Two actions in the district court for Waseca county, consolidated for trial and heard together on appeal, by husband and wife, to recover for injuries sustained in a collision between their auto and defendant's car, driven by one of its employes. The cases were tried before Fred W. Senn, Judge, and a jury. After verdict of $1,469 for the husband and one for $450 for the wife, defendant appealed from an order denying its alternative motion for judgment or a new trial in both cases. Affirmed.
Leslie C. Scholle, for appellant.
Gallagher Madden and Moonan Moonan, for respondents.
Plaintiffs, who are husband and wife, recovered verdicts against defendant for damages alleged to have been sustained as the result of a collision between the husband's automobile, in which the wife was a passenger, and defendant's automobile driven by its employe, one Jensen. The appeal is from the order denying defendant's motion in the alternative for judgment notwithstanding the verdict or a new trial.

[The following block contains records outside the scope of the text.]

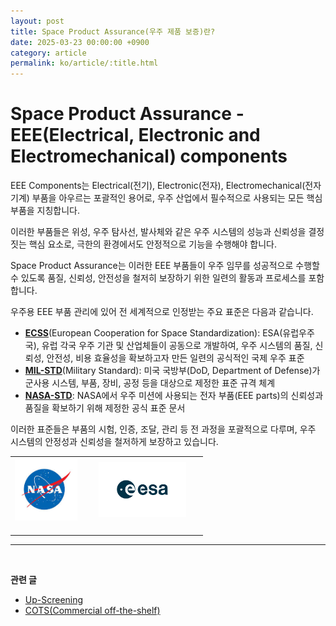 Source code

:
```yaml
---
layout: post
title: Space Product Assurance(우주 제품 보증)란?
date: 2025-03-23 00:00:00 +0900
category: article
permalink: ko/article/:title.html
---
```

# Space Product Assurance - EEE(Electrical, Electronic and Electromechanical) components

EEE Components는 Electrical(전기), Electronic(전자), Electromechanical(전자기계) 부품을 아우르는 포괄적인 용어로, 우주 산업에서 필수적으로 사용되는 모든 핵심 부품을 지칭합니다.

이러한 부품들은 위성, 우주 탐사선, 발사체와 같은 우주 시스템의 성능과 신뢰성을 결정짓는 핵심 요소로, 극한의 환경에서도 안정적으로 기능을 수행해야 합니다.

Space Product Assurance는 이러한 EEE 부품들이 우주 임무를 성공적으로 수행할 수 있도록 품질, 신뢰성, 안전성을 철저히 보장하기 위한 일련의 활동과 프로세스를 포함합니다.


우주용 EEE 부품 관리에 있어 전 세계적으로 인정받는 주요 표준은 다음과 같습니다.
- <a href="https://ecss.nl/" target="_blank">**ECSS**</a>(European Cooperation for Space Standardization): ESA(유럽우주국), 유럽 각국 우주 기관 및 산업체들이 공동으로 개발하여,
우주 시스템의 품질, 신뢰성, 안전성, 비용 효율성을 확보하고자 만든 일련의 공식적인 국제 우주 표준
- <a href="https://www.dsp.dla.mil/Specs-Standards/" target="_blank">**MIL-STD**</a>(Military Standard): 미국 국방부(DoD, Department of Defense)가 군사용 시스템, 부품, 장비, 공정 등을 대상으로 제정한 표준 규격 체계
- <a href="https://standards.nasa.gov/standard/NASA/NASA-STD-873910" target="_blank">**NASA-STD**</a>: NASA에서 우주 미션에 사용되는 전자 부품(EEE parts)의 신뢰성과 품질을 확보하기 위해 제정한 공식 표준 문서

이러한 표준들은 부품의 시험, 인증, 조달, 관리 등 전 과정을 포괄적으로 다루며, 우주 시스템의 안정성과 신뢰성을 철저하게 보장하고 있습니다.


<!-- 2x2 이미지 테이블 -->
<!-- 2x2 이미지 테이블 -->
<table align="center" style="border: none; border-collapse: collapse;">
  <tr>
    <td align="center" style="border: none;">
      <img src="/assets/Articles/NASA.png" style="float: left; margin: 0 20px 20px 0; width: 100px; max-width: 100%;">
    </td>
    <td align="center" style="border: none;">
      <img src="/assets/Articles/ESA.png" style="float: left; margin: 0 20px 20px 0; width: 140px; max-width: 100%;">
    </td>
  </tr>
</table>

-------------------------------------
<br/> <!-- 한줄 띄기 -->

**관련 글**
- [Up-Screening](/article/upScreening.html)
- [COTS(Commercial off-the-shelf)](/article/5.COTS.html) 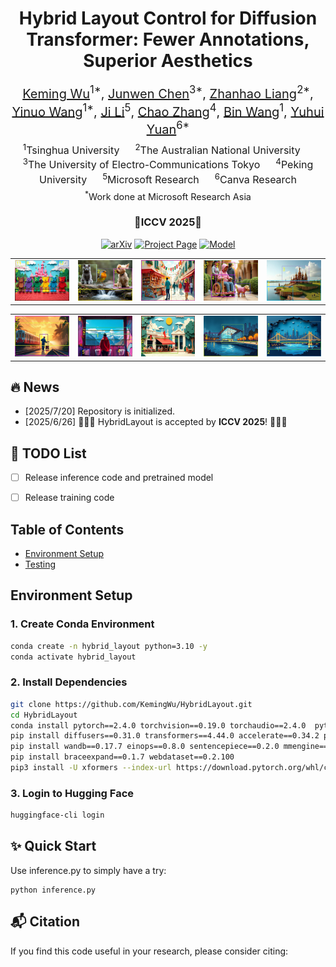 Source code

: <h1 align="center">Hybrid Layout Control for Diffusion Transformer: Fewer Annotations, Superior Aesthetics</h1>

<div align="center" style="font-size: 1.25rem; text-align: center;">
  <a href="https://kemingwu.github.io/" target="_blank">Keming Wu</a><sup>1*</sup>,
  <a href="https://www.microsoft.com/en-us/research/" target="_blank">Junwen Chen</a><sup>3*</sup>,
  <a href="https://www.microsoft.com/en-us/research/" target="_blank">Zhanhao Liang</a><sup>2*</sup>,
  <a href="https://www.microsoft.com/en-us/research/" target="_blank">Yinuo Wang</a><sup>1*</sup>,
  <a href="https://www.microsoft.com/en-us/research/" target="_blank">Ji Li</a><sup>5</sup>,
  <a href="https://scholar.google.com/citations?user=NeCCx-kAAAAJ&hl=en" target="_blank">Chao Zhang</a><sup>4</sup>,
  <a href="https://binwangthss.github.io/" target="_blank">Bin Wang</a><sup>1</sup>,
  <a href="https://www.microsoft.com/en-us/research/people/yuyua/" target="_blank">Yuhui Yuan</a><sup>6*</sup>
</div>

<div align="center" style="font-size: 1rem; text-align: center; margin-top: 0.5rem;">
  <sup>1</sup>Tsinghua University &emsp;
  <sup>2</sup>The Australian National University &emsp;
  <sup>3</sup>The University of Electro-Communications Tokyo &emsp;
  <sup>4</sup>Peking University &emsp;
  <sup>5</sup>Microsoft Research &emsp;
  <sup>6</sup>Canva Research
</div>

<div align="center" style="font-size: 0.9rem; text-align: center; margin-top: 0.3rem;">
  <sup>*</sup>Work done at Microsoft Research Asia
</div>

<h3 align="center">🌟ICCV 2025🌟</h3>

<p align="center">
  <a href="https://arxiv.org/abs/2503.20672"><img src='https://img.shields.io/badge/arXiv-Paper-red?logo=arxiv&logoColor=white' alt='arXiv'></a>
  <a href='https://hybrid-layout-msra.github.io/'><img src='https://img.shields.io/badge/Project_Page-Website-green?logo=googlechrome&logoColor=white' alt='Project Page'></a>
  <a href='https://huggingface.co/wukeming11/HybridLayout'><img src='https://img.shields.io/badge/Model-Huggingface-yellow?logo=huggingface&logoColor=yellow' alt='Model'></a>

<table>
  <tr>
    <td><img src="assets\instance_diff_example.jpg" alt="gif5" width="150"></td>
    <td><img src="assets\dog_ours.jpg" alt="gif5" width="150"></td>
    <td><img src="assets\sa_11143675_style7.jpg" alt="gif1" width="150"></td>
    <td><img src="assets\sa_11143664_style2.jpg" alt="gif2" width="150"></td>
    <td><img src="assets\sa_11143662_style2.jpg" width="150"></td>
  </tr>
</table>

<table>
  <tr>
     <td><img src="assets\sa_11143631_style6.jpg" alt="gif4" width="150"></td>
    <td><img src="assets\sa_11143576_style4.jpg" alt="gif1" width="150"></td>
    <td><img src="assets\sa_11143554_style7.jpg" alt="gif2" width="150"></td>
    <td><img src="assets\sa_11143536_style8.jpg" alt="gif3" width="150"></td>
    <td><img src="assets\sa_11143524_style7.jpg" alt="gif4" width="150"></td>
  </tr>
</table>


## :fire: News

- [2025/7/20] Repository is initialized.
- [2025/6/26] 🎉🎉🎉 HybridLayout is accepted by **ICCV 2025**! 🎉🎉🎉


<!-- TODO List -->
## 🚧 TODO List
- [ ] Release inference code and pretrained model
- [ ] Release training code


## Table of Contents
- [Environment Setup](#environment-setup)
- [Testing](#testing-hybridlayout)

## Environment Setup

### 1. Create Conda Environment
```bash
conda create -n hybrid_layout python=3.10 -y
conda activate hybrid_layout
```

### 2. Install Dependencies 
```bash
git clone https://github.com/KemingWu/HybridLayout.git
cd HybridLayout
conda install pytorch==2.4.0 torchvision==0.19.0 torchaudio==2.4.0  pytorch-cuda=11.8 -c pytorch -c nvidia -y
pip install diffusers==0.31.0 transformers==4.44.0 accelerate==0.34.2 peft==0.12.0 datasets==2.20.0 prodigyopt
pip install wandb==0.17.7 einops==0.8.0 sentencepiece==0.2.0 mmengine==0.10.4
pip install braceexpand==0.1.7 webdataset==0.2.100
pip3 install -U xformers --index-url https://download.pytorch.org/whl/cu118
```

### 3. Login to Hugging Face
```bash
huggingface-cli login
```

## ✨ Quick Start  
Use inference.py to simply have a try:
```
python inference.py
```

## :mailbox_with_mail: Citation
If you find this code useful in your research, please consider citing:

```

```
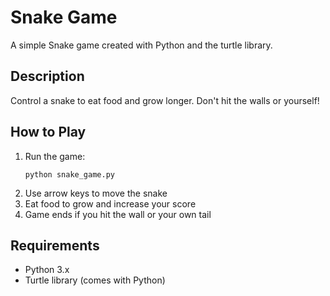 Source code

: # Snake Game

A simple Snake game created with Python and the turtle library.

## Description

Control a snake to eat food and grow longer. Don't hit the walls or yourself!

## How to Play

1. Run the game:
   ```
   python snake_game.py
   ```
2. Use arrow keys to move the snake
3. Eat food to grow and increase your score
4. Game ends if you hit the wall or your own tail

## Requirements

- Python 3.x
- Turtle library (comes with Python)
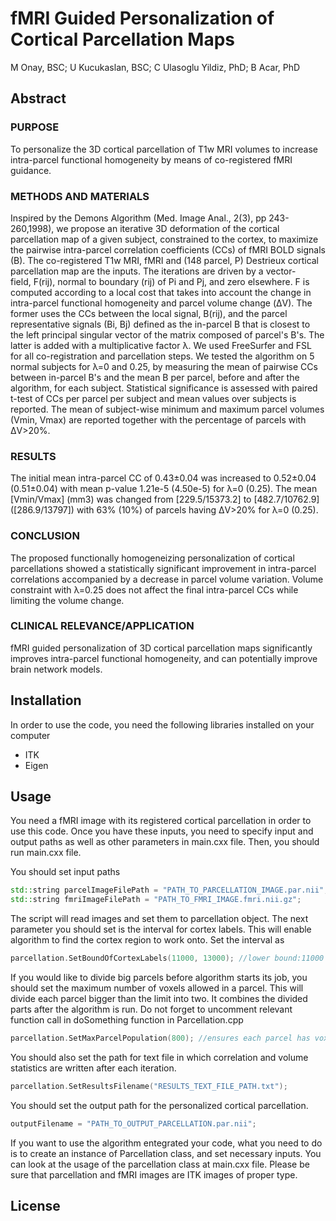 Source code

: # fMRI Guided Personalization of Cortical Parcellation Maps

M Onay, BSC; U Kucukaslan, BSC; C Ulasoglu Yildiz, PhD; B Acar, PhD

## Abstract

### PURPOSE
To personalize the 3D cortical parcellation of T1w MRI volumes to increase intra-parcel functional homogeneity by means of co-registered fMRI guidance. 
 
### METHODS AND MATERIALS
Inspired by the Demons Algorithm (Med. Image Anal., 2(3), pp 243-260,1998), we propose an iterative 3D deformation of the cortical parcellation map of a given subject, constrained to the cortex, to maximize the pairwise intra-parcel correlation coefficients (CCs) of fMRI BOLD signals (B). The co-registered T1w MRI, fMRI and (148 parcel, P) Destrieux cortical parcellation map are the inputs. The iterations are driven by a vector-field, F(rij), normal to boundary (rij) of Pi and Pj, and zero elsewhere. F is computed according to a local cost that takes into account the change in intra-parcel functional homogeneity and parcel volume change (ΔV). The former uses the CCs between the local signal, B(rij), and the parcel representative signals (Bi, Bj) defined as the in-parcel B that is closest to the left principal singular vector of the matrix composed of parcel's B's. The latter is added with a multiplicative factor λ. We used FreeSurfer and FSL for all co-registration and parcellation steps. We tested the algorithm on 5 normal subjects for λ=0 and 0.25, by measuring the mean of pairwise CCs between in-parcel B's and the mean B per parcel, before and after the algorithm, for each subject. Statistical significance is assessed with paired t-test of CCs per parcel per subject and mean values over subjects is reported. The mean of subject-wise minimum and maximum parcel volumes (Vmin, Vmax) are reported together with the percentage of parcels with ΔV>20%.
 
### RESULTS
The initial mean intra-parcel CC of 0.43±0.04 was increased to 0.52±0.04 (0.51±0.04) with mean p-value 1.21e-5 (4.50e-5) for λ=0 (0.25). The mean [Vmin/Vmax] (mm3) was changed from [229.5/15373.2] to [482.7/10762.9] ([286.9/13797]) with 63% (10%) of parcels having ΔV>20% for λ=0 (0.25).
 
### CONCLUSION
The proposed functionally homogeneizing personalization of cortical parcellations showed a statistically significant improvement in intra-parcel correlations accompanied by a decrease in parcel volume variation. Volume constraint with λ=0.25 does not affect the final intra-parcel CCs while limiting the volume change.
 
### CLINICAL RELEVANCE/APPLICATION
fMRI guided personalization of 3D cortical parcellation maps significantly improves intra-parcel functional homogeneity, and can potentially improve brain network models.

## Installation

In order to use the code, you need the following libraries installed on your computer
- ITK
- Eigen

## Usage
You need a fMRI image with its registered cortical parcellation in order to use this code. Once you have these inputs, you need to specify input and output paths as well as other parameters in main.cxx file. Then, you should run main.cxx file.

You should set input paths
```c++
std::string parcelImageFilePath = "PATH_TO_PARCELLATION_IMAGE.par.nii";
std::string fmriImageFilePath = "PATH_TO_FMRI_IMAGE.fmri.nii.gz";
```
The script will read images and set them to parcellation object. The next parameter you should set is the interval for cortex labels. This will enable algorithm to find the cortex region to work onto. Set the interval as
```c++
parcellation.SetBoundOfCortexLabels(11000, 13000); //lower bound:11000   upper bound:13000
```
If you would like to divide big parcels before algorithm starts its job, you should set the maximum number of voxels allowed in a parcel. This will divide each parcel bigger than the limit into two. It combines the divided parts after the algorithm is run. Do not forget to uncomment relevant function call in doSomething function in Parcellation.cpp
```c++
parcellation.SetMaxParcelPopulation(800); //ensures each parcel has voxels less than 800
```
You should also set the path for text file in which correlation and volume statistics are written after each iteration.
```c++
parcellation.SetResultsFilename("RESULTS_TEXT_FILE_PATH.txt");
```
You should set the output path for the personalized cortical parcellation.
```c++
outputFilename = "PATH_TO_OUTPUT_PARCELLATION.par.nii";
```

If you want to use the algorithm entegrated your code, what you need to do is to create an instance of Parcellation class, and set necessary inputs. You can look at the usage of the parcellation class at main.cxx file. Please be sure that parcellation and fMRI images are ITK images of proper type.

## License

The collision occurred at a street intersection in Albert Lea on Sunday afternoon, January 7, 1940. For the purposes of the appeal, it is conceded that Jensen was negligent and that the damages awarded are not excessive. Plaintiffs claim that Jensen was driving defendant's car at the time of the collision with its consent. Defendant's principal contention here, as below, is that Jensen drove the car at the time without its consent. It also raises some subsidiary questions relating to claimed errors at the trial.
Plaintiffs established by uncontradicted and undisputed testimony that the automobile belonged to defendant, that it was in the lawful custody of the employe Jensen, and that Jensen was operating the car at the time of the collision.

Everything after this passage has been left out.